In my probability class we were asked to show that $\int_0^\infty \left\vert\frac{\sin(x)}{x}\right\vert = \infty$. The hint states to find a function below that is easier to integrate and show it diverges. This is a pretty fun problem to solve. I was curious as to what would be the absolutely "easiest" (or simplest) function to prove this problem.
The function used in class was $$T: [2\pi, \infty ) \rightarrow [0,\infty)$$ where we define $$T(2\pi k) = 0$$ $$ T((2k+1)\pi) = 1$$ and interpolate linearly for $x\in[2k\pi,(2k+1)\pi]$ and $x\in[(2k+1)\pi,(2k+2)\pi]$.

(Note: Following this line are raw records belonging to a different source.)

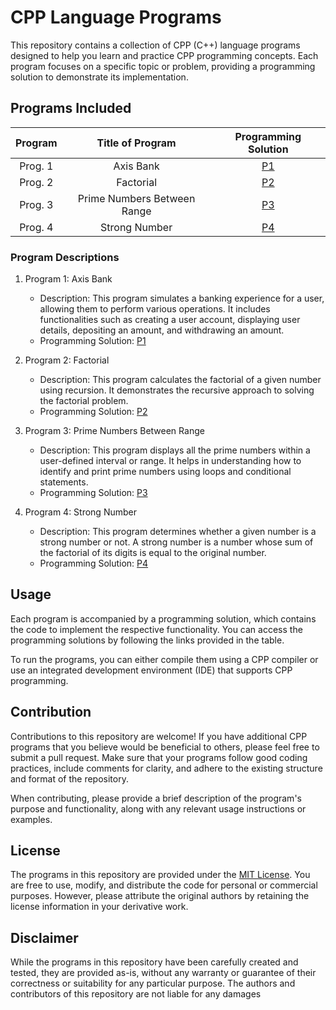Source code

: # CPP Language Programs

This repository contains a collection of CPP (C++) language programs designed to help you learn and practice CPP programming concepts. Each program focuses on a specific topic or problem, providing a programming solution to demonstrate its implementation.

## Programs Included

| Program |         Title of Program         | Programming Solution |
| :-----: | :-----------------------------: | :------------------: |
| Prog. 1 |           Axis Bank             |   [P1][p1]           |
| Prog. 2 |           Factorial             |   [P2][p2]           |
| Prog. 3 | Prime Numbers Between Range     |   [P3][p3]           |
| Prog. 4 |         Strong Number           |   [P4][p4]           |

[p1]: https://github.com/amit25bhalerao/CPP-Programming/blob/main/AxisBank/main.cpp
[p2]: https://github.com/amit25bhalerao/CPP-Programming/blob/main/Factorial/main.cpp
[p3]: https://github.com/amit25bhalerao/CPP-Programming/blob/main/PrimeNumbersBetweenRange/main.cpp
[p4]: https://github.com/amit25bhalerao/CPP-Programming/blob/main/StrongNumber/main.cpp

### Program Descriptions

1. Program 1: Axis Bank
   - Description: This program simulates a banking experience for a user, allowing them to perform various operations. It includes functionalities such as creating a user account, displaying user details, depositing an amount, and withdrawing an amount.
   - Programming Solution: [P1][p1]

2. Program 2: Factorial
   - Description: This program calculates the factorial of a given number using recursion. It demonstrates the recursive approach to solving the factorial problem.
   - Programming Solution: [P2][p2]

3. Program 3: Prime Numbers Between Range
   - Description: This program displays all the prime numbers within a user-defined interval or range. It helps in understanding how to identify and print prime numbers using loops and conditional statements.
   - Programming Solution: [P3][p3]

4. Program 4: Strong Number
   - Description: This program determines whether a given number is a strong number or not. A strong number is a number whose sum of the factorial of its digits is equal to the original number.
   - Programming Solution: [P4][p4]

## Usage

Each program is accompanied by a programming solution, which contains the code to implement the respective functionality. You can access the programming solutions by following the links provided in the table.

To run the programs, you can either compile them using a CPP compiler or use an integrated development environment (IDE) that supports CPP programming.

## Contribution

Contributions to this repository are welcome! If you have additional CPP programs that you believe would be beneficial to others, please feel free to submit a pull request. Make sure that your programs follow good coding practices, include comments for clarity, and adhere to the existing structure and format of the repository.

When contributing, please provide a brief description of the program's purpose and functionality, along with any relevant usage instructions or examples.

## License

The programs in this repository are provided under the [MIT License](LICENSE). You are free to use, modify, and distribute the code for personal or commercial purposes. However, please attribute the original authors by retaining the license information in your derivative work.

## Disclaimer

While the programs in this repository have been carefully created and tested, they are provided as-is, without any warranty or guarantee of their correctness or suitability for any particular purpose. The authors and contributors of this repository are not liable for any damages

for all $k \in \mathbb{N}$. Then he proceeded to show that $\int_{2\pi}^\infty \frac{T(x)}{x} = \infty$
Note: Constructed solutions are the most interesting ones.
I find pretty handy the standard observation $$\left\vert\frac{\sin x}{x}\right\vert\ge \frac{\vert\sin x\vert}{\pi\left\lceil \frac{x}{\pi}\right\rceil}=F(x)$$
The denominator is $(k+1)\pi$ for $x\in(k\pi,(k+1)\pi]$, therefore
$$\int_0^\infty F(x)\,dx=\frac1\pi\left(\int_0^\pi\vert\sin x\vert\,dx\right)\sum_{k=1}^\infty \frac1n=+\infty$$